> **WHAT THE TASK REQUIRES**
Please copy every line from the following entries in which the word "caption" appears.

——————————

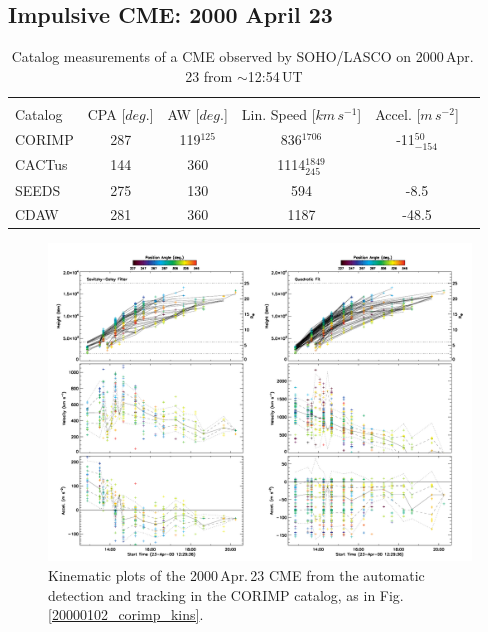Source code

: \documentclass[referee,a4paper,12pt,traditabstract]{swsc}
\begin{document}
\begin{linenumbers}
\subsection{Impulsive CME: 2000 April 23}


\begin{table}[h]
\begin{tabular}{l*{4}{c}r}
\multicolumn{5}{c}{} \\
Catalog              & CPA [$deg.$] & AW [$deg.$] & Lin. Speed [$km\,s^{-1}$] & Accel. [$m\,s^{-2}$]  \\
\hline
CORIMP   & 287 & 119$^{125}$ & 836$^{1706}$ & -11$_{-154}^{50}$       \\
CACTus  & 144 & 360 & 1114$_{245}^{1849}$ &            \\
SEEDS  & 275 & 130 & 594 & -8.5        \\
CDAW      & 281 & 360 & 1187 & -48.5 \\
\end{tabular}
\caption{Catalog measurements of a CME observed by SOHO/LASCO on 2000\,Apr.\,23 from $\sim$12:54\,UT}
\label{table_20000423}
\end{table}

\begin{figure}[t]
\centerline{\includegraphics[width=\linewidth]{images/20000423_corimp_kins.pdf}}
\caption{Kinematic plots of the 2000\,Apr.\,23 CME from the automatic detection and tracking in the CORIMP catalog, as in Fig.\,\ref{20000102_corimp_kins}.}
\label{20000423_corimp_kins}
\end{figure}



\end{linenumbers}
\end{document}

——————————

> **TASK SOLUTION**
\caption{Catalog measurements of a CME observed by SOHO/LASCO on 2000\,Apr.\,23 from $\sim$12:54\,UT}
\caption{Kinematic plots of the 2000\,Apr.\,23 CME from the automatic detection and tracking in the CORIMP catalog, as in Fig.\,\ref{20000102_corimp_kins}.}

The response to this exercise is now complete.